Today in Windsor, one of the members of the Kent branch of the British royal family, Lady Gabriella Windsor, will marry her fiancé at St. George’s Chapel. In honor of her wedding day, we’ve got a look at the Kent City of London Fringe Tiara, a diamond tiara worn by two Kent brides, including Gabriella’s mother.
When Princess Marina of Greece and Denmark popped across the channel to marry the Duke of Kent in 1934, the wedding gifts were plentiful—after all, it wasn’t every day that a British prince married a real, honest-to-goodness princess. One of the sparkliest of those presents was the elegant Kent City of London Fringe Tiara. (Can you guess who was behind the gift?
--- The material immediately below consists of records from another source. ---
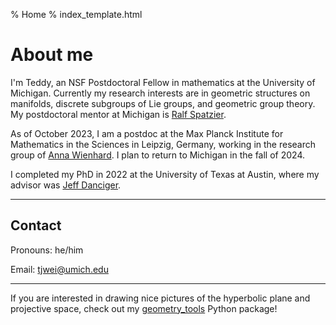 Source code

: % Home
% index_template.html

About me
===========

I'm Teddy, an NSF Postdoctoral Fellow in mathematics at the University of Michigan. Currently my research interests are in geometric structures on manifolds, discrete subgroups of Lie groups, and geometric group theory. My postdoctoral mentor at Michigan is [Ralf Spatzier](https://dept.math.lsa.umich.edu/~spatzier/).

As of October 2023, I am a postdoc at the Max Planck Institute for Mathematics in the Sciences in Leipzig, Germany, working in the research group of [Anna Wienhard](https://www.mathi.uni-heidelberg.de/~wienhard/). I plan to return to Michigan in the fall of 2024.

I completed my PhD in 2022 at the University of Texas at Austin, where my advisor was [Jeff Danciger](https://web.ma.utexas.edu/users/jdanciger/index.html).

*************************************

## Contact
<a name="contact"></a>

Pronouns: he/him

Email: [tjwei@umich.edu](mailto:tjwei@umich.edu)

*************************************

If you are interested in drawing nice pictures of the hyperbolic plane and projective space, check out my [geometry_tools](geometry_tools) Python package! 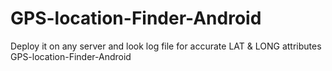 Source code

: # GPS-location-Finder-Android
Deploy it on any server and look  log file for accurate LAT &amp; LONG attributes
GPS-location-Finder-Android
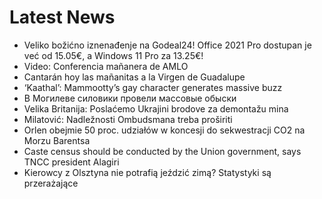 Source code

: # Latest News
-  Veliko božićno iznenađenje na Godeal24! Office 2021 Pro dostupan je već od 15.05€, a Windows 11 Pro za 13.25€!
-  Video: Conferencia mañanera de AMLO
-  Cantarán hoy las mañanitas a la Virgen de Guadalupe
-  ‘Kaathal’: Mammootty’s gay character generates massive buzz
-  В Могилеве силовики провели массовые обыски
-  Velika Britanija: Poslaćemo Ukrajini brodove za demontažu mina
-  Milatović: Nadležnosti Ombudsmana treba proširiti
-  Orlen obejmie 50 proc. udziałów w koncesji do sekwestracji CO2 na Morzu Barentsa
-  Caste census should be conducted by the Union government, says TNCC president Alagiri
-  Kierowcy z Olsztyna nie potrafią jeździć zimą? Statystyki są przerażające
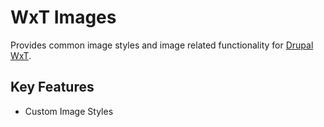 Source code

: WxT Images
==========
Provides common image styles and image related functionality for [Drupal WxT][drupalwxt].

Key Features
------------

* Custom Image Styles


<!-- Links Referenced -->

[drupalwxt]:            http://drupal.org/project/wetkit
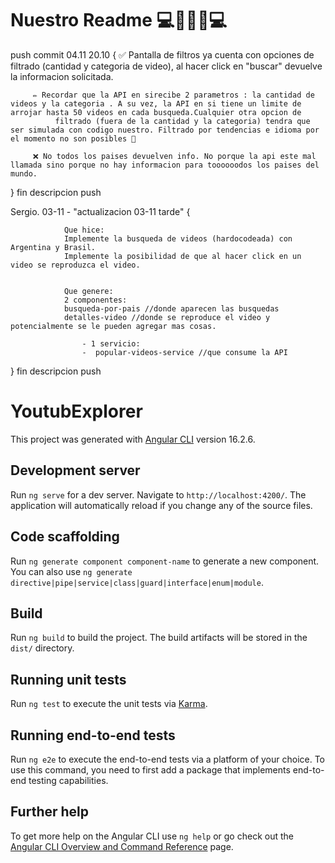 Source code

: # Nuestro Readme  💻🕺💃🕺💻
push commit 04.11 20.10 {
         ✅ Pantalla de filtros ya cuenta con opciones de filtrado (cantidad y categoria de video), al hacer click en "buscar" devuelve la informacion solicitada. 

         ✏️ Recordar que la API en sirecibe 2 parametros : la cantidad de videos y la categoria . A su vez, la API en si tiene un limite de arrojar hasta 50 videos en cada busqueda.Cualquier otra opcion de   
              filtrado (fuera de la cantidad y la categoria) tendra que ser simulada con codigo nuestro. Filtrado por tendencias e idioma por el momento no son posibles 🙁

         ❌ No todos los paises devuelven info. No porque la api este mal llamada sino porque no hay informacion para toooooodos los paises del mundo. 

} fin descripcion push






Sergio. 03-11 - "actualizacion 03-11 tarde" {
                
                Que hice: 
                Implemente la busqueda de videos (hardocodeada) con Argentina y Brasil. 
                Implemente la posibilidad de que al hacer click en un video se reproduzca el video.
                
                
                Que genere:
                2 componentes:
                busqueda-por-pais //donde aparecen las busquedas
                detalles-video //donde se reproduce el video y potencialmente se le pueden agregar mas cosas.
                
                    - 1 servicio:
                	-  popular-videos-service //que consume la API

} fin descripcion push




















# YoutubExplorer

This project was generated with [Angular CLI](https://github.com/angular/angular-cli) version 16.2.6.

## Development server

Run `ng serve` for a dev server. Navigate to `http://localhost:4200/`. The application will automatically reload if you change any of the source files.

## Code scaffolding

Run `ng generate component component-name` to generate a new component. You can also use `ng generate directive|pipe|service|class|guard|interface|enum|module`.

## Build

Run `ng build` to build the project. The build artifacts will be stored in the `dist/` directory.

## Running unit tests

Run `ng test` to execute the unit tests via [Karma](https://karma-runner.github.io).

## Running end-to-end tests

Run `ng e2e` to execute the end-to-end tests via a platform of your choice. To use this command, you need to first add a package that implements end-to-end testing capabilities.

## Further help

To get more help on the Angular CLI use `ng help` or go check out the [Angular CLI Overview and Command Reference](https://angular.io/cli) page.
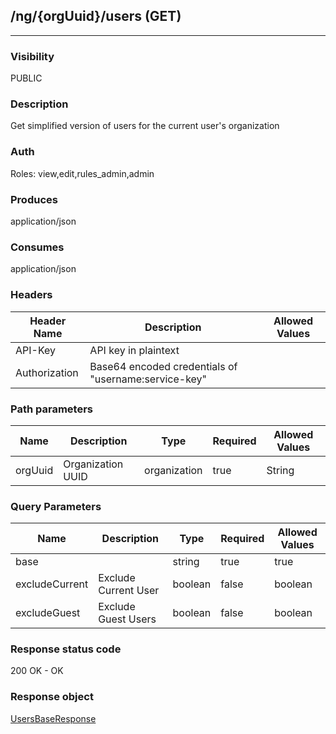 ## /ng/{orgUuid}/users (GET)
---
### Visibility
PUBLIC
### Description
Get simplified version of users for the current user&#x27;s organization
### Auth
Roles: view,edit,rules_admin,admin
### Produces
application/json
### Consumes
application/json
### Headers
| Header Name | Description | Allowed Values |
| ----------- | ----------- | ----------- |
| API-Key | API key in plaintext |  |
| Authorization | Base64 encoded credentials of &quot;username:service-key&quot; |  |
### Path parameters
| Name | Description | Type | Required | Allowed Values |
| ----------- | ----------- | ----------- | ----------- | ----------- |
| orgUuid | Organization UUID | organization | true | String |
### Query Parameters
| Name | Description | Type | Required | Allowed Values |
| ----------- | ----------- | ----------- | ----------- | ----------- |
| base |  | string | true | true |
| excludeCurrent | Exclude Current User | boolean | false | boolean |
| excludeGuest | Exclude Guest Users | boolean | false | boolean |
### Response status code
200 OK - OK
### Response object
[UsersBaseResponse](<../../objects/UsersBaseResponse.md>)
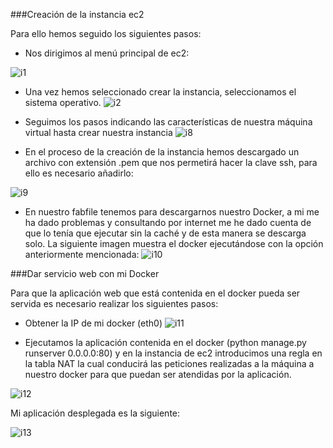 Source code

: ###Creación de la instancia ec2

Para ello hemos seguido los siguientes pasos:

- Nos dirigimos al menú principal de ec2:

![i1](http://i63.tinypic.com/2nl8mew.png)

- Una vez  hemos seleccionado crear la instancia, seleccionamos el sistema operativo.
![i2](http://i64.tinypic.com/2zpk009.png)

- Seguimos los pasos indicando las características de nuestra máquina virtual hasta crear nuestra instancia
![i8](http://i65.tinypic.com/29djuyc.png)

- En el proceso de la creación de la instancia hemos descargado un archivo con extensión .pem que nos permetirá hacer la clave ssh, para ello es necesario añadirlo:

![i9](http://i67.tinypic.com/23sde6x.png)

- En nuestro fabfile tenemos para descargarnos nuestro Docker, a mi me ha dado problemas y consultando por internet me he dado cuenta de que lo tenía que ejecutar sin la caché y de esta manera se descarga solo. La siguiente imagen muestra el docker ejecutándose con la opción anteriormente mencionada:
![i10](http://i64.tinypic.com/ev896r.png)

###Dar servicio web con mi Docker

Para que la aplicación web que está contenida en el docker pueda ser servida es necesario realizar los siguientes pasos:

- Obtener la IP de mi docker (eth0)
![i11](http://i66.tinypic.com/2wc3cwp.png)

- Ejecutamos la aplicación contenida en el docker (python manage.py runserver 0.0.0.0:80) y en la instancia de ec2 introducimos una regla en la tabla NAT la cual conducirá las peticiones realizadas a la máquina a nuestro docker para que puedan ser atendidas por la aplicación.

![i12](http://i67.tinypic.com/f0ahcy.png)

Mi aplicación desplegada es la siguiente:

![i13](http://i67.tinypic.com/ip4cc6.png)
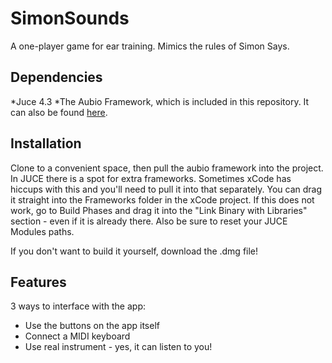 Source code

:# SimonSounds
A one-player game for ear training. Mimics the rules of Simon Says.

## Dependencies
*Juce 4.3
*The Aubio Framework, which is included in this repository. It can also be found [here](https://www.aubio.org).

## Installation
Clone to a convenient space, then pull the aubio framework into the project. In JUCE there is a spot for extra frameworks. Sometimes xCode has hiccups with this and you'll need to pull it into that separately. You can drag it straight into the Frameworks folder in the xCode project. If this does not work, go to Build Phases and drag it into the "Link Binary with Libraries" section - even if it is already there. Also be sure to reset your JUCE Modules paths.

If you don't want to build it yourself, download the .dmg file!

## Features
3 ways to interface with the app:
  * Use the buttons on the app itself
  * Connect a MIDI keyboard
  * Use real instrument - yes, it can listen to you!
 
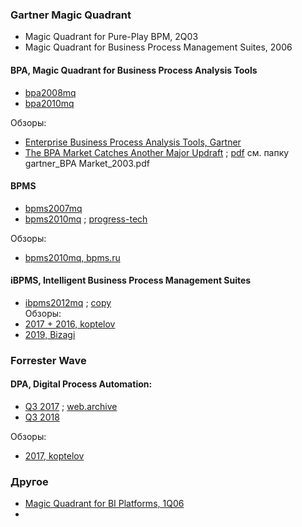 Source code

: ### Gartner Magic Quadrant
- Magic Quadrant for Pure-Play BPM, 2Q03
- Magic Quadrant for Business Process Management Suites, 2006

#### BPA, Magic Quadrant for Business Process Analysis Tools
- [bpa2008mq](http://expertise.com.br/eventos/cafe/Gartner_BPA.pdf)
- [bpa2010mq](https://public.dhe.ibm.com/software/uk/itsolutions/dynamic-bpm/gartner_magic_quadrant_for_business_process_analysis_tools.pdf)

Обзоры:
- [Enterprise Business Process Analysis Tools, Gartner](https://www.gartner.com/reviews/market/enterprise-business-process-analysis-tools)
- [The BPA Market Catches Another Major Updraft](https://web.archive.org/web/20030620074615/http://www.gartner.com:80/gc/webletter/idsscheer/issue1/article1.html) ; [pdf](https://web.archive.org/web/20171205151918/http://web.tiscali.it/listonint/gartner.pdf) см. папку gartner_BPA Market_2003.pdf
#### BPMS
- [bpms2007mq](https://bpmfundamentals.wordpress.com/wp-content/uploads/2009/01/gartner_mq_business_process_management_suites-20071.pdf)
- [bpms2010mq](https://agileelements.wordpress.com/wp-content/uploads/2010/10/gartner-2010-bpms_-magic_-quadrant.pdf) ; [progress-tech](https://www.progress-tech.ru/pdf/Gartner_Magic_Quadrant_BPMS_%202010.pdf)

Обзоры:
- [bpms2010mq, bpms.ru](http://old.bpms.ru/library/reviews/15/mq-ibpm/index.html)

#### iBPMS, Intelligent Business Process Management Suites
- [ibpms2012mq](https://bpmredux.wordpress.com/wp-content/uploads/2012/10/ibpms2012mq.pdf) ; [copy](https://ninja.typepad.com/files/gartner-magic-quadrant-for-intelligent-business-process-management-software.pdf)  
Обзоры:
- [2017 + 2016, koptelov](https://koptelov.info/ibpms/)
- [2019, Bizagi](https://www.b-k.ru/news/gartner-ibpms-mq-2019/)

### Forrester Wave
#### DPA, Digital Process Automation:
- [Q3 2017](https://dudodiprj2sv7.cloudfront.net/product-downloadables/R3/HC/DL7IWL5GCZW6.pdf) ; [web.archive](https://web.archive.org/web/20180712181429/http://www.oracle.com/us/corporate/analystreports/forrester-digital-process-3813423.pdf)
- [Q3 2018](https://www.infosys.com/services/digital-process-automation/documents/digital-process-automation-q3-2018.pdf)  

Обзоры:
- [2017, koptelov](https://koptelov.info/digital-process-automation/)

### Другое
- [Magic Quadrant for BI Platforms, 1Q06](https://www.umsl.edu/~sauterv/DSS4BI/links/pdf/BI/magic_quadrant_for_business__136660.pdf)
- 
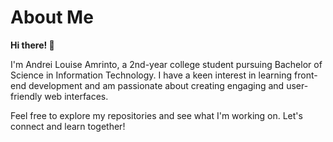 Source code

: # **About Me** 

**Hi there! 👋**

I'm Andrei Louise Amrinto, a 2nd-year college student pursuing Bachelor of Science in Information Technology. I have a keen interest in learning front-end development and am passionate about creating engaging and user-friendly web interfaces.

Feel free to explore my repositories and see what I'm working on. Let's connect and learn together!
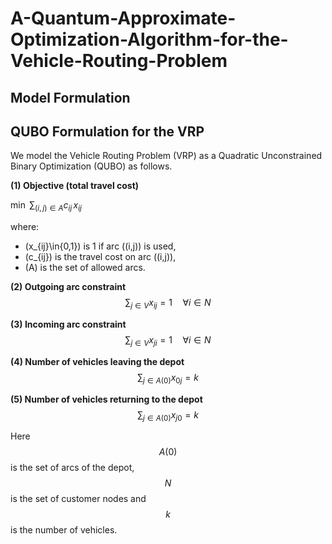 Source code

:# A-Quantum-Approximate-Optimization-Algorithm-for-the-Vehicle-Routing-Problem

## Model Formulation

## QUBO Formulation for the VRP

We model the Vehicle Routing Problem (VRP) as a Quadratic Unconstrained Binary Optimization (QUBO) as follows. 

**(1) Objective (total travel cost)**

$\min \ \sum_{(i,j)\in A} c_{ij}\,x_{ij}$

where:
- \(x_{ij}\in\{0,1\}\) is 1 if arc \((i,j)\) is used,
- \(c_{ij}\) is the travel cost on arc \((i,j)\),
- \(A\) is the set of allowed arcs.

**(2) Outgoing arc constraint**  
$$
\sum_{j \in V} x_{ij} = 1 \quad \forall i \in N
$$

**(3) Incoming arc constraint**  
$$
\sum_{j \in V} x_{ji} = 1 \quad \forall i \in N
$$

**(4) Number of vehicles leaving the depot**  
$$
\sum_{j \in A(0)} x_{0j} = k
$$

**(5) Number of vehicles returning to the depot**  
$$
\sum_{j \in A(0)} x_{j0} = k
$$

Here $$A(0)$$ is the set of arcs of the depot, $$N$$ is the set of customer nodes and $$k$$ is the number of vehicles.

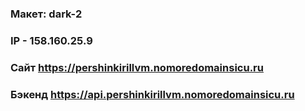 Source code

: ### Макет: dark-2
### IP - 158.160.25.9
### Сайт https://pershinkirillvm.nomoredomainsicu.ru
### Бэкенд https://api.pershinkirillvm.nomoredomainsicu.ru
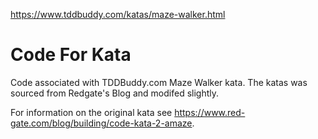 https://www.tddbuddy.com/katas/maze-walker.html

Code For Kata
=========

Code associated with TDDBuddy.com Maze Walker kata.
The katas was sourced from Redgate's Blog and modifed slightly.

For information on the original kata see https://www.red-gate.com/blog/building/code-kata-2-amaze.

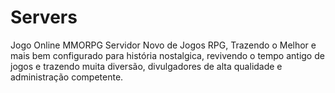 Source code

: # Servers
Jogo Online MMORPG
Servidor Novo de Jogos RPG, Trazendo o Melhor e mais bem configurado para história nostalgica, revivendo o tempo antigo de jogos e trazendo muita diversão, divulgadores de alta qualidade e administração competente.
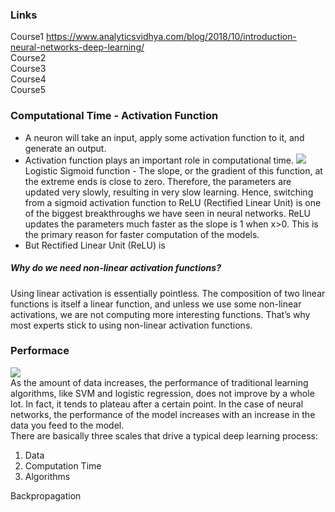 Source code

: ### Links
Course1 https://www.analyticsvidhya.com/blog/2018/10/introduction-neural-networks-deep-learning/ <br/>
Course2  <br/>
Course3  <br/>
Course4  <br/>
Course5  <br/>


### Computational Time - Activation Function
* A neuron will take an input, apply some activation function to it, and generate an output.
* Activation function plays an important role in computational time.
![](https://s3-ap-south-1.amazonaws.com/av-blog-media/wp-content/uploads/2018/10/320px-Logistic-curve.svg_-300x200.png) <br/>
Logistic Sigmoid function - The slope, or the gradient of this function, at the extreme ends is close to zero. Therefore, the parameters are updated very slowly, resulting in very slow learning. Hence, switching from a sigmoid activation function to ReLU (Rectified Linear Unit) is one of the biggest breakthroughs we have seen in neural networks. ReLU updates the parameters much faster as the slope is 1 when x>0. This is the primary reason for faster computation of the models.
* But Rectified Linear Unit (ReLU) is 
##### Why do we need non-linear activation functions?
Using linear activation is essentially pointless. The composition of two linear functions is itself a linear function, and unless we use some non-linear activations, we are not computing more interesting functions. That’s why most experts stick to using non-linear activation functions.


### Performace
![](https://s3-ap-south-1.amazonaws.com/av-blog-media/wp-content/uploads/2018/10/Screenshot-from-2018-10-12-14-29-37-850x438.png) <br/>
As the amount of data increases, the performance of traditional learning algorithms, like SVM and logistic regression, does not improve by a whole lot. In fact, it tends to plateau after a certain point. In the case of neural networks, the performance of the model increases with an increase in the data you feed to the model. <br/>
There are basically three scales that drive a typical deep learning process: <br/>
1. Data <br/>
2. Computation Time <br/>
3. Algorithms <br/>








Backpropagation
You’ve got it: it was the City of London!)
Some sources claim that Marina secured her bridal veil with the City of London Fringe Tiara, but Marina didn’t actually wear that particular tiara on her wedding day. She wore another very similar diamond fringe tiara: the Vladimir Fringe Tiara, which she borrowed from her mother, Princess Nicholas of Greece and Denmark. Marina’s father was a Greek prince, but her mother was a Russian grand duchess, and this fringe tiara was an inheritance from her mother, Grand Duchess Vladimir.
Both tiaras feature diamond fringes and spikes, but their profiles are slightly different, and the position of the spikes on the Vladimir Fringe makes it appear to have a more solid base than the City of London Fringe. The fringes of the Vladimir are also noticeably farther apart.
After Marina’s wedding, the Vladimir Fringe Tiara was returned to her mother, and Marina began using her own fringe tiara regularly. Throughout her life as a royal duchess, Marina reached for the Kent City of London Tiara often for gala events. She had multiple opportunities to wear the tiara, for example, during the coronation year of 1937.
Here, decades later, she wears the tiara at St. Paul’s Cathedral in London for a ceremony dedicating the new chapel of the Order of the British Empire. She’s wearing the robes of the order for the service as well.
And here, the princess wears the tiara with more jewels, including her diamond girandole earrings, in a glamorous portrait taken by the iconic photographer Cecil Beaton.
Thirty years after Marina’s wedding, the City of London Fringe Tiara finally got the chance to appear on a royal bride. Marina loaned the tiara to her daughter, Princess Alexandra, for her wedding in 1963. Alexandra married Angus Ogilvy, the second son of the 12th Earl of Airlie, in a grand ceremony full of royal guests at Westminster Abbey. Her appearance at the Abbey in a family fringe tiara echoed the bridal attire of her first cousin, Queen Elizabeth II, in 1947.
When Marina died in 1968, the tiara stayed with the Kents. The piece was inherited by her younger son, Prince Michael. Today, it’s his wife, Marie Christine, who wears the sparkler. Most notably, she wore it for the reception after their wedding in Vienna in 1978. (More on their wedding here!)
Although this particular fringe tiara can’t be worn as a necklace, Princess Michael has played about with it a bit anyway, sometimes even adding a velvet backing and topping it with a diamond necklace to really reinforce the kokoshnik style of the piece.
In May 2019, a new generation of the Kent family wore the City of London Fringe for the first time. Lady Gabriella Windsor (daughter of Prince and Princess Michael of Kent) chose the tiara for her wedding to Thomas Kingston at St. George’s Chapel, Windsor Castle, pairing it with a veil and a dress by Luisa Beccaria. Predictably, a press release from Buckingham Palace on the wedding day mixed up Marina’s two fringes again, stating that Marina had worn the City of London Fringe Tiara for her own wedding. Thankfully, readers of The Court Jeweller, you know better!